Directions:
Reproduce exactly, and only, the lines running from the start of the entries below to the line containing "## fontFamily Type".

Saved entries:

____________

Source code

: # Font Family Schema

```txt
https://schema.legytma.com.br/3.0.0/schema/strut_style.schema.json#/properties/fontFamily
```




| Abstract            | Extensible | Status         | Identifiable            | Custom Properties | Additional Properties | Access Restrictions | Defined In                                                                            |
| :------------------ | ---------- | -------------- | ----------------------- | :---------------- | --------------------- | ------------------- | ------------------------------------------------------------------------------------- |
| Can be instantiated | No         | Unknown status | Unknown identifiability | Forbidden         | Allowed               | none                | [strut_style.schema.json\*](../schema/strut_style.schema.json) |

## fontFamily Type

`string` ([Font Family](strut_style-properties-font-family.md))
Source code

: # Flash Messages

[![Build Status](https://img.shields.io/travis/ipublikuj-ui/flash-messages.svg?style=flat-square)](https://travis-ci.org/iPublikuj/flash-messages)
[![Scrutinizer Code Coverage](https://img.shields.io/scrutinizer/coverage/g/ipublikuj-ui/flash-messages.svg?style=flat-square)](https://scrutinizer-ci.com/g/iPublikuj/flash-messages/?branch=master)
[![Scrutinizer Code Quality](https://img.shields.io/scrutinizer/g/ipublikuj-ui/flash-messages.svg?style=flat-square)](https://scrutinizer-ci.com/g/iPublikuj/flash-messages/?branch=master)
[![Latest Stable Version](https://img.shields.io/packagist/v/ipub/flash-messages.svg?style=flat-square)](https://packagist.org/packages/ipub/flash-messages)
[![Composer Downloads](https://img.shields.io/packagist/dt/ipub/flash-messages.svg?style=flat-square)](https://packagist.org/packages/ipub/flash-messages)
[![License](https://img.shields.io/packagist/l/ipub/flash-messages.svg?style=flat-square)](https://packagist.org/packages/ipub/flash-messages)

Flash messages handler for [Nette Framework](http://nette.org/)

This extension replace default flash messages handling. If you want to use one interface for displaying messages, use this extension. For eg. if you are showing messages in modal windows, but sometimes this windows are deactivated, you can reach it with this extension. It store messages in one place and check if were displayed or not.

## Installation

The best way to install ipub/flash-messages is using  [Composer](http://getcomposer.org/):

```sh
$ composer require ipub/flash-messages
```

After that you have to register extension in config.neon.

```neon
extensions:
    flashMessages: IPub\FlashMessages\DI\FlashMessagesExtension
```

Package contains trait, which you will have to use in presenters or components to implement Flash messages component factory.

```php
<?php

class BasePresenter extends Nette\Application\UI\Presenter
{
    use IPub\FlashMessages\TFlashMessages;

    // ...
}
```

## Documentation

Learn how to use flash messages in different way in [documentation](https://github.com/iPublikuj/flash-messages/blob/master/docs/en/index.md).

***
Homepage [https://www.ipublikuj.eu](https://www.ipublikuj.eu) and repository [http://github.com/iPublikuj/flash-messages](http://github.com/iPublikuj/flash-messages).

____________

Completed task:
Source code

: # Font Family Schema

```txt
https://schema.legytma.com.br/3.0.0/schema/strut_style.schema.json#/properties/fontFamily
```




| Abstract            | Extensible | Status         | Identifiable            | Custom Properties | Additional Properties | Access Restrictions | Defined In                                                                            |
| :------------------ | ---------- | -------------- | ----------------------- | :---------------- | --------------------- | ------------------- | ------------------------------------------------------------------------------------- |
| Can be instantiated | No         | Unknown status | Unknown identifiability | Forbidden         | Allowed               | none                | [strut_style.schema.json\*](../schema/strut_style.schema.json) |

## fontFamily Type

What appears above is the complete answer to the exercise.